[AIM OF THE TASK] In the entries below, find the line containing "interfaces (where applicable)" and the line containing "- [Further background](explanation.md)". Copy those two lines and everything between them exactly, and only that.

[MATERIAL TO PROCESS]
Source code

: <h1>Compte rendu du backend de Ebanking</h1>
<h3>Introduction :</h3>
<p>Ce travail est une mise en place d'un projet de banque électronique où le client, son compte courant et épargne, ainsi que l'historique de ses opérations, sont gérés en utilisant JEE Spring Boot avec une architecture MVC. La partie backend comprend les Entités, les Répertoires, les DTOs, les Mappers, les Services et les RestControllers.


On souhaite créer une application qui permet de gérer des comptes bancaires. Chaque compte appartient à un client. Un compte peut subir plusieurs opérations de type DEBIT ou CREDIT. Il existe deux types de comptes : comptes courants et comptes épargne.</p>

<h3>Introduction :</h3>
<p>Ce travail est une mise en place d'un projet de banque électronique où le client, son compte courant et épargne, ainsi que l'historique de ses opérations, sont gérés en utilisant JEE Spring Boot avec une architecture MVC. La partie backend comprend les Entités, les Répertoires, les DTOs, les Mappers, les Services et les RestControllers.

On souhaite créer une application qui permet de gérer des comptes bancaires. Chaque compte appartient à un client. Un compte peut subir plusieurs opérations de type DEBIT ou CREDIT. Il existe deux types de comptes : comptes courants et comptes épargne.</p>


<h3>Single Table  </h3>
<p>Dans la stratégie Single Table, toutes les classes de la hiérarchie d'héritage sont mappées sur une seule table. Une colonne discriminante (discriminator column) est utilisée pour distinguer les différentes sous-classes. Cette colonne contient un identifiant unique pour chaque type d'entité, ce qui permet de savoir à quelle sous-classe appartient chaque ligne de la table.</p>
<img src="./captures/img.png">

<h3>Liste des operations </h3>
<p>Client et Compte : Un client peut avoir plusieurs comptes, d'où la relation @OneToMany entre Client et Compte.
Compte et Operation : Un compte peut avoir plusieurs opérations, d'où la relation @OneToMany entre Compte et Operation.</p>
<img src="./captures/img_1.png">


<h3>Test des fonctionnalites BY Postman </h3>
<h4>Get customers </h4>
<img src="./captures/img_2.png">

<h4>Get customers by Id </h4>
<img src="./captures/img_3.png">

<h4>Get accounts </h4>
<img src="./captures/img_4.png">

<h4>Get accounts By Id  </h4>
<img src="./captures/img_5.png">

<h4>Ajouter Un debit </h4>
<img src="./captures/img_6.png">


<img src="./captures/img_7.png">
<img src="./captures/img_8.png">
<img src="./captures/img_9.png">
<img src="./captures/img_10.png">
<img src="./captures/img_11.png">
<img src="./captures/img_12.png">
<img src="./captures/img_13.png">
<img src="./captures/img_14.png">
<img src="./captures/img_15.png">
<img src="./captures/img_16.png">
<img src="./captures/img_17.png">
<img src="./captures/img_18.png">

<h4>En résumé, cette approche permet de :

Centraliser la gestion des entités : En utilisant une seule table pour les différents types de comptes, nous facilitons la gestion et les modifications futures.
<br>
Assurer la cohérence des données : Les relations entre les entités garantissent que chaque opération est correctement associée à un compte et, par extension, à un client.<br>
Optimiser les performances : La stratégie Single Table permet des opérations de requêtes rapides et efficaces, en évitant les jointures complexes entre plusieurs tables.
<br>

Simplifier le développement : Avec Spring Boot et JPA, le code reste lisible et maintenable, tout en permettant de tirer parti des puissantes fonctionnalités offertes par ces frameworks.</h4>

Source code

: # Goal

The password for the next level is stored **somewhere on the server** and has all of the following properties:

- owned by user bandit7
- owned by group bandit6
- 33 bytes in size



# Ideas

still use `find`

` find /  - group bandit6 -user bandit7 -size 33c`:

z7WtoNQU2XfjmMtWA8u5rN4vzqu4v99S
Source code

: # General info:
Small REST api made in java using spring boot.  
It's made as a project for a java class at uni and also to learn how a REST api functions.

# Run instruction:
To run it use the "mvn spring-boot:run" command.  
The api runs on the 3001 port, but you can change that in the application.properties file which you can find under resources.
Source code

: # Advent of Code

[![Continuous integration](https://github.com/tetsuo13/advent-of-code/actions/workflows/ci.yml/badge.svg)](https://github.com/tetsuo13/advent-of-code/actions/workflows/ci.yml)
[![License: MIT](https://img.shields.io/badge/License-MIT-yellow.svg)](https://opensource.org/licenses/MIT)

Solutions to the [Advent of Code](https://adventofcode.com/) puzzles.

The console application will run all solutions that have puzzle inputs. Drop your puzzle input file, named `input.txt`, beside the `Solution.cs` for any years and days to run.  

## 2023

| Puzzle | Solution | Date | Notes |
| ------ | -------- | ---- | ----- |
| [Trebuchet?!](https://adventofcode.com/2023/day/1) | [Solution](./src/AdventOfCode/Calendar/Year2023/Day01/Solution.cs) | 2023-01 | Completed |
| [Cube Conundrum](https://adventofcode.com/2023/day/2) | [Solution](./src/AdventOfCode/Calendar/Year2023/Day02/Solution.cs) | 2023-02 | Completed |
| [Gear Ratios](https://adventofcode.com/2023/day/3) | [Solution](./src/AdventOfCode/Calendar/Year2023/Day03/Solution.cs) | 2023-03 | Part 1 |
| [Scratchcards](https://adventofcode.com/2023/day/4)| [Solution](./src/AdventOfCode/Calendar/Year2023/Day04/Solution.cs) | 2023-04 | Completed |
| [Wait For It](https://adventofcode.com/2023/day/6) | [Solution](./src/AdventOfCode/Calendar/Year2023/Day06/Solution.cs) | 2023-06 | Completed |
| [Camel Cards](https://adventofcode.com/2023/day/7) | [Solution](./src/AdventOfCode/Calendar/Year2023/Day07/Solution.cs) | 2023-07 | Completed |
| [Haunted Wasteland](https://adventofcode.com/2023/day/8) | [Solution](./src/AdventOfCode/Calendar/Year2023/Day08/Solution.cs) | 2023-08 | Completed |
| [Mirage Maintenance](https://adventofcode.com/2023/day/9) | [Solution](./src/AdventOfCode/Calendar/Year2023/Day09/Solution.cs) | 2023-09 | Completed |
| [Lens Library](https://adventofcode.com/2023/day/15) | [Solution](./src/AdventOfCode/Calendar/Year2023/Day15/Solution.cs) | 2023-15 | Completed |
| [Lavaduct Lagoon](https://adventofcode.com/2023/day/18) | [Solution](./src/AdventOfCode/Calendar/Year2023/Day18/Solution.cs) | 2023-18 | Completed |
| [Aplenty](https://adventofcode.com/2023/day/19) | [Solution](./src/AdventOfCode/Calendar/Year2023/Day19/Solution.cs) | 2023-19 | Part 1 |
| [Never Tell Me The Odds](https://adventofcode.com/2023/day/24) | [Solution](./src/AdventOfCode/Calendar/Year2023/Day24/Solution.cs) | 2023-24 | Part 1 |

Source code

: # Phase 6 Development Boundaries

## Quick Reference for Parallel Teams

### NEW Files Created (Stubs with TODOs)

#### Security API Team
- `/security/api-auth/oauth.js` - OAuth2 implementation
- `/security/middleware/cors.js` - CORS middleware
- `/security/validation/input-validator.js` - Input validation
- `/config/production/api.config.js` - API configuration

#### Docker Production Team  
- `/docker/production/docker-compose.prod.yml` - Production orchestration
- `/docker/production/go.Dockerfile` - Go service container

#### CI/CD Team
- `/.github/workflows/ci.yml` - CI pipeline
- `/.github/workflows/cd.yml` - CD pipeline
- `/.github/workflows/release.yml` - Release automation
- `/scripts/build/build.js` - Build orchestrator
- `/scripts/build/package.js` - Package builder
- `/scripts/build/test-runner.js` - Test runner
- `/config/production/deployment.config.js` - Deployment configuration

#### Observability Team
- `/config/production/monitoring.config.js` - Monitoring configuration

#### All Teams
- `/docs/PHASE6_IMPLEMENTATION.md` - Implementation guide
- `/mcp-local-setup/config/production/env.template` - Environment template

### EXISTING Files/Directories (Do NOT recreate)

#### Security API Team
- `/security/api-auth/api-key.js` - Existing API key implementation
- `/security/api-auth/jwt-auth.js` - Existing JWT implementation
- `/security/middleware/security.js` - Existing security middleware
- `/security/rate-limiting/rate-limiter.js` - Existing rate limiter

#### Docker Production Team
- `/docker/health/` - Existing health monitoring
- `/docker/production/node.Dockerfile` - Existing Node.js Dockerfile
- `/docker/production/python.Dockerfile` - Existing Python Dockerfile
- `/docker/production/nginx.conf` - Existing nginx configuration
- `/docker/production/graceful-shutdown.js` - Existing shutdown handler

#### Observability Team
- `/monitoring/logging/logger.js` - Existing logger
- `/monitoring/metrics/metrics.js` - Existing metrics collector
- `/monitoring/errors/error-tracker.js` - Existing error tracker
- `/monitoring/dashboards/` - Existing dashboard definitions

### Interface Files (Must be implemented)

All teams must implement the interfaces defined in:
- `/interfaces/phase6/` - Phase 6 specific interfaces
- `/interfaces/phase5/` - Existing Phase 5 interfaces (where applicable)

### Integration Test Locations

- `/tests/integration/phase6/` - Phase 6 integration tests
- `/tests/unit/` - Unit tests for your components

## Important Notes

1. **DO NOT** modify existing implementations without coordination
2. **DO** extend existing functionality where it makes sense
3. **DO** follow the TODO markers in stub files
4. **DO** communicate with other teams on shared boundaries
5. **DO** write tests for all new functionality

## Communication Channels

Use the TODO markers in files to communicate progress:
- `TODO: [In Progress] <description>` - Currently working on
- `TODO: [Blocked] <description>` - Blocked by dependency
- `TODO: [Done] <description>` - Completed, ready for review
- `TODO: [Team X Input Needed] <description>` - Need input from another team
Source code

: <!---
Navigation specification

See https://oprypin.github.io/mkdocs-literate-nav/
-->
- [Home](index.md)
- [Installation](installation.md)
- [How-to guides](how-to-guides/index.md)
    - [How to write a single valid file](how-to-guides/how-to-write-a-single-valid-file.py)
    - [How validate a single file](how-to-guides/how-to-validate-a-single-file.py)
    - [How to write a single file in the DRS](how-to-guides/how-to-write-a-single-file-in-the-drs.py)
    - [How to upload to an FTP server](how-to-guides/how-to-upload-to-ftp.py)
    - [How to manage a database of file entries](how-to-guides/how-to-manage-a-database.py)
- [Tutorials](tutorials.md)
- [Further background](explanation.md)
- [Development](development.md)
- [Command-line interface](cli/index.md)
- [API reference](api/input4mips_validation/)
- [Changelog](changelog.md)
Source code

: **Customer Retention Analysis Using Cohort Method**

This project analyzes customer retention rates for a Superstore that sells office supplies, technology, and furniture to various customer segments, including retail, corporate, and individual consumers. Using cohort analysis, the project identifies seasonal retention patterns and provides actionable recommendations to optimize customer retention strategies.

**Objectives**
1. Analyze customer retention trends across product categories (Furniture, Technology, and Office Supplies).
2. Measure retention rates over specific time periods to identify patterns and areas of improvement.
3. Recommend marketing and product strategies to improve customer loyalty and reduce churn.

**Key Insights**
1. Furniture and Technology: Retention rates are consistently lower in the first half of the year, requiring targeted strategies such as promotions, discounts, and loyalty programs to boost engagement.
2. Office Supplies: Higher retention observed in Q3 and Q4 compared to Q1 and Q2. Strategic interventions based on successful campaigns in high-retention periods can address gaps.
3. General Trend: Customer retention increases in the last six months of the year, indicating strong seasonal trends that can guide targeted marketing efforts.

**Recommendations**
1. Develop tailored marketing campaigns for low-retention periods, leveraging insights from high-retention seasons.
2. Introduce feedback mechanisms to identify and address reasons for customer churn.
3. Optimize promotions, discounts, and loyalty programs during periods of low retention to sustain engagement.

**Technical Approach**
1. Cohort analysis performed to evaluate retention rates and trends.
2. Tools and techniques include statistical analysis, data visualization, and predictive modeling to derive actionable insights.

[EXERCISE RESULT]
- `/interfaces/phase5/` - Existing Phase 5 interfaces (where applicable)

### Integration Test Locations

- `/tests/integration/phase6/` - Phase 6 integration tests
- `/tests/unit/` - Unit tests for your components

## Important Notes

1. **DO NOT** modify existing implementations without coordination
2. **DO** extend existing functionality where it makes sense
3. **DO** follow the TODO markers in stub files
4. **DO** communicate with other teams on shared boundaries
5. **DO** write tests for all new functionality

## Communication Channels

Use the TODO markers in files to communicate progress:
- `TODO: [In Progress] <description>` - Currently working on
- `TODO: [Blocked] <description>` - Blocked by dependency
- `TODO: [Done] <description>` - Completed, ready for review
- `TODO: [Team X Input Needed] <description>` - Need input from another team
Source code

: <!---
Navigation specification

See https://oprypin.github.io/mkdocs-literate-nav/
-->
- [Home](index.md)
- [Installation](installation.md)
- [How-to guides](how-to-guides/index.md)
    - [How to write a single valid file](how-to-guides/how-to-write-a-single-valid-file.py)
    - [How validate a single file](how-to-guides/how-to-validate-a-single-file.py)
    - [How to write a single file in the DRS](how-to-guides/how-to-write-a-single-file-in-the-drs.py)
    - [How to upload to an FTP server](how-to-guides/how-to-upload-to-ftp.py)
    - [How to manage a database of file entries](how-to-guides/how-to-manage-a-database.py)
- [Tutorials](tutorials.md)
- [Further background](explanation.md)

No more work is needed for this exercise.